Cultivated Biosciences aims to bring creaminess to dairy-free products using yeast fermentation. The non-GMO yeast fermentation technique creates plant-based fats that more closely mimic the textures and consistency of dairy products while producing up to 80 per cent fewer emissions than dairy cream. Founded in 2021, the future looks promising for the start-up, which has a foothold in a growing market. The success of brands such as Oatly over the past few years, even among non-vegan customers, has shown the promise of dairy alternatives. Cultivated Biosciences aims to be selling its products on the business to business market by 2024.
Mosa Meat goes a step beyond hyper-realistic meat alternatives and offers real beef without the slaughter or emissions - “the world’s kindest beef burger”. By extracting cells from cows and replicating the natural muscle growth process in a lab, cultured beef can be produced in the lab. One sample of cells, which is extracted harmlessly from a cow, can produce 80,000 burgers.
Famously backed by Leonardo DiCaprio, who is a member of the board of advisers, the Dutch company consists of a team of scientists and engineers to help them take food technology and cellular production to the next level. The firm recently received €2 million from the REACT-EU to help them get their products onto the European market in partnership with food producer Nutreco. Mosa Meat was founded by Professor Mark Post and Peter Verstrate in 2016, three years after their first cultured beef burger was eaten at a news conference in London.
Parisian startup Gourmey is currently working on perfecting cultivated foie-gras - the first French company to specialise in poultry cellular production. Gourmey timed their emergence in 2019 perfectly, as the controversy around the delicacy’s cruel production methods came to a head. In the UK, the new Animals Abroad bill is set to ban the import of foie-gras on the basis of cruelty. Even in its country of origin, French ministers are moving away from its consumption, with Lyon, Grenoble and Strasbourg stopping serving it at official events. Gourmey is taking the reins on what they call “marrying innovation and heritage”, keeping French food traditions intact while removing the cruelty from the production process. They expect to have cell-based foie gras on the market by 2022.

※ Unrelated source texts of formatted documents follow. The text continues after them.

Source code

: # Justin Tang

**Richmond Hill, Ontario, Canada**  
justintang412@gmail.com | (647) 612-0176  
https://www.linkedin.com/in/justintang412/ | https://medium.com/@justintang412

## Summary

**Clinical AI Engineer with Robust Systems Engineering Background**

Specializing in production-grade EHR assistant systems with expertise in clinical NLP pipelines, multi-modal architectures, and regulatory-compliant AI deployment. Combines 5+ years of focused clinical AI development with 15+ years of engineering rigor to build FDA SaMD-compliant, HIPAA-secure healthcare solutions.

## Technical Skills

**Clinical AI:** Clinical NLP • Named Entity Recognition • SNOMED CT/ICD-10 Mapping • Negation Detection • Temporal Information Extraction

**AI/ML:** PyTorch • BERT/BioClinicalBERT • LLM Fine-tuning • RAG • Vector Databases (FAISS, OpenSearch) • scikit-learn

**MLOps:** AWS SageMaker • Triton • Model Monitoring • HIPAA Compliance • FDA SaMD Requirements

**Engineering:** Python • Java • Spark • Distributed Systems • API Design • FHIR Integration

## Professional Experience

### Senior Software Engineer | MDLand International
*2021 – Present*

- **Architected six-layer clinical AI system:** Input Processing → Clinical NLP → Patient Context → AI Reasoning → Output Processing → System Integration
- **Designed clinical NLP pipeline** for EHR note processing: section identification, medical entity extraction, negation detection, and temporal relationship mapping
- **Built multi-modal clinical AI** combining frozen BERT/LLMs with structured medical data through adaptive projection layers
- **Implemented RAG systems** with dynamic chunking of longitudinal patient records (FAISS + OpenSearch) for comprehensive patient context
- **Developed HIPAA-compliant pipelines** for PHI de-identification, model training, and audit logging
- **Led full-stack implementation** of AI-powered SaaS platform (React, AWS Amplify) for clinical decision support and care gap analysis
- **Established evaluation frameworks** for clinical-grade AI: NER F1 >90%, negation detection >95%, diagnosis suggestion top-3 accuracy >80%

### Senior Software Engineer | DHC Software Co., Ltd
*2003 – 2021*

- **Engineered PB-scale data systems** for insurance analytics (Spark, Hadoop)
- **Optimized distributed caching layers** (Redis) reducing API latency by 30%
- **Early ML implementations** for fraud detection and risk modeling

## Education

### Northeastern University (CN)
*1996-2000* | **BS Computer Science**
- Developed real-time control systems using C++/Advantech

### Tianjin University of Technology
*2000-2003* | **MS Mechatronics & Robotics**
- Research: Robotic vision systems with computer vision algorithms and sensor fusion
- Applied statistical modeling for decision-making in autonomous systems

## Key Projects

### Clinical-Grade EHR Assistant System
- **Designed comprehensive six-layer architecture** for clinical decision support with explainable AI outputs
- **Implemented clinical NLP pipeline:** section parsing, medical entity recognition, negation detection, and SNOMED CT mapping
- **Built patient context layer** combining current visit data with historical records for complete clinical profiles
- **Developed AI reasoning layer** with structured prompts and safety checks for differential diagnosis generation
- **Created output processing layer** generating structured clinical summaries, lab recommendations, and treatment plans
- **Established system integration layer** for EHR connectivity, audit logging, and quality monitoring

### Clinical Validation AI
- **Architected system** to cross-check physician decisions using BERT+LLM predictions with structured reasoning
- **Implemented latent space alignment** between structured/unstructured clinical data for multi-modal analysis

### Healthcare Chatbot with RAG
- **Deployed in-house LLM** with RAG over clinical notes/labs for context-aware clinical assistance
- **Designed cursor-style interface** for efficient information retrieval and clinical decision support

Cutting edge fermentation, 3D printing and cellular production techniques are creating alternative proteins that may significantly change our consumption patterns in the future. While the food industry has mostly cracked vegetarian alternatives to processed meats (think the flagship Beyond Burger and the success of Richmond’s new vegan sausages), startups like Redefine Meat and Aqua Cultured Foods show the possibility of mimicking unprocessed whole-cut meat and fish.
Meanwhile, cellular production opens up realms of possibilities of eating meat without the cruelty and environmental damage. These promising developments could take the food industry by storm.